### Brief
Copy out each line of the entries where the word "Debugging" is present.
[Extracted information Boundary: Start]
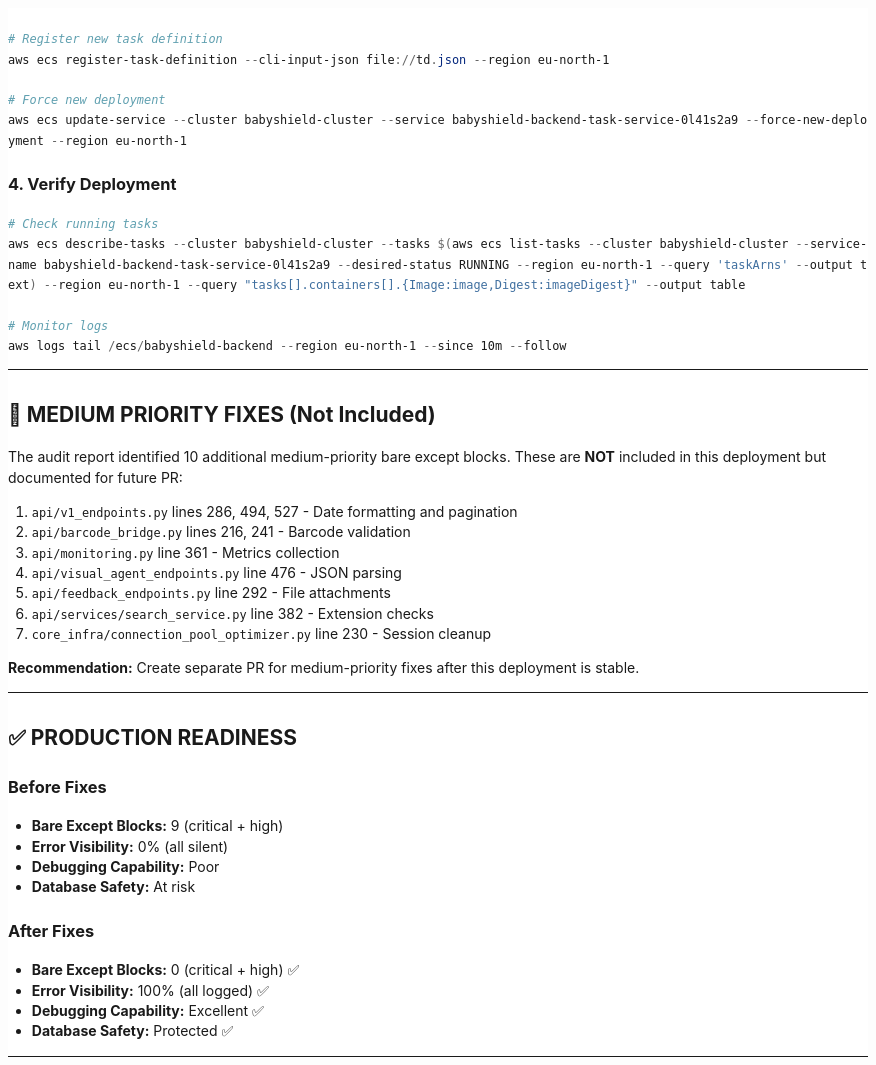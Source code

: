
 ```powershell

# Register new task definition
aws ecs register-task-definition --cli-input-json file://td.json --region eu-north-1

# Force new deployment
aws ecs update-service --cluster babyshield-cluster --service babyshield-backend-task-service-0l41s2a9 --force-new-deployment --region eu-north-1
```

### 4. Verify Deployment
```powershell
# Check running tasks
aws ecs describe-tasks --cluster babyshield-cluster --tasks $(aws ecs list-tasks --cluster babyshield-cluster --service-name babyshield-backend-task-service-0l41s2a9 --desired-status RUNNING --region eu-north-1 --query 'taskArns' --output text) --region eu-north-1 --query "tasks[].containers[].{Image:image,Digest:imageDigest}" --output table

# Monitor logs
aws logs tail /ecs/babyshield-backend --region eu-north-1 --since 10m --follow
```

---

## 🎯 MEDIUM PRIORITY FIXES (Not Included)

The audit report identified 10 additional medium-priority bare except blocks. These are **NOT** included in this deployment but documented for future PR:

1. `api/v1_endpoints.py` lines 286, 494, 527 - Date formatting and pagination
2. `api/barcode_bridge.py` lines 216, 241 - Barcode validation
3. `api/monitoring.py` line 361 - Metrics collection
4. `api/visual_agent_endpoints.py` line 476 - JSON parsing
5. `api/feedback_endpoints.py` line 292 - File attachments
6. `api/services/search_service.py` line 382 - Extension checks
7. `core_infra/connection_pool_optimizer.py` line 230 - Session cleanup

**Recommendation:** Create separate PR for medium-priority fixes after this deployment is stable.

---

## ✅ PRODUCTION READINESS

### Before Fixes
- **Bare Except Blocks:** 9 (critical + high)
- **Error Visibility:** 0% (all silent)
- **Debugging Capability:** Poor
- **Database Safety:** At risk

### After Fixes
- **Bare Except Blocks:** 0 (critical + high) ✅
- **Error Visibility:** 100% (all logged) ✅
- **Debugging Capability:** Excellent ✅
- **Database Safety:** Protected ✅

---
[Extracted information Boundary: End]
[Extracted information Boundary: Start]
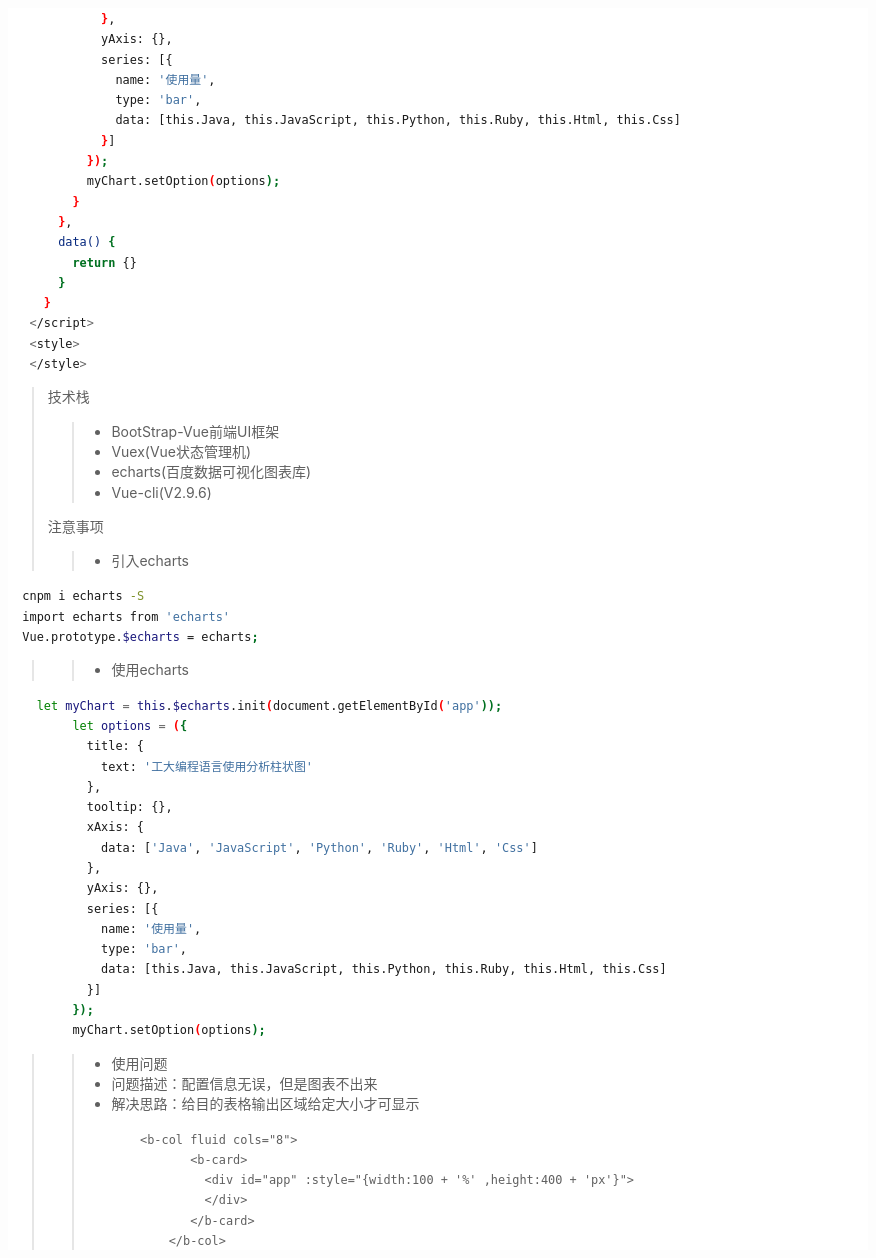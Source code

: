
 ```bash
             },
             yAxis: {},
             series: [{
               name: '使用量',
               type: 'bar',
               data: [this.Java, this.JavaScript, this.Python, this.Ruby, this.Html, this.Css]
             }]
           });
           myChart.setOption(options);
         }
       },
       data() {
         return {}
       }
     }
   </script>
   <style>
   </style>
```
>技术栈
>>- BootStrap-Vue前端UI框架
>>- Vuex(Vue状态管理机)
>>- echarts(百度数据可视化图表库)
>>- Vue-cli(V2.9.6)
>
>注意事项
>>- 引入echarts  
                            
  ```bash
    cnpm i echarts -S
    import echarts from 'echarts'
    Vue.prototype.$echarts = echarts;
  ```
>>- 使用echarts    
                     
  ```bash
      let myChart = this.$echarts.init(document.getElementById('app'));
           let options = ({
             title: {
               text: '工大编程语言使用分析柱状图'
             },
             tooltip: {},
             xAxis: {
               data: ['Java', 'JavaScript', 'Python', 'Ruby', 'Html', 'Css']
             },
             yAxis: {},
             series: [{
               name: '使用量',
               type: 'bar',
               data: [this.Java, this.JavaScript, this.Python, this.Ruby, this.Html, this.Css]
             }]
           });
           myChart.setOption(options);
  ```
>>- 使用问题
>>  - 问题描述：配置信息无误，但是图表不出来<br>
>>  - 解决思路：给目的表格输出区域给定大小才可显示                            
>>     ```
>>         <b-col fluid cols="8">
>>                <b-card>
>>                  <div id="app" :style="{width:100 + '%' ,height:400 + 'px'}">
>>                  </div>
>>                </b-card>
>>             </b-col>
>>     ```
[Extracted information Boundary: End]
### Result of this task
- **Debugging Capability:** Poor
- **Debugging Capability:** Excellent ✅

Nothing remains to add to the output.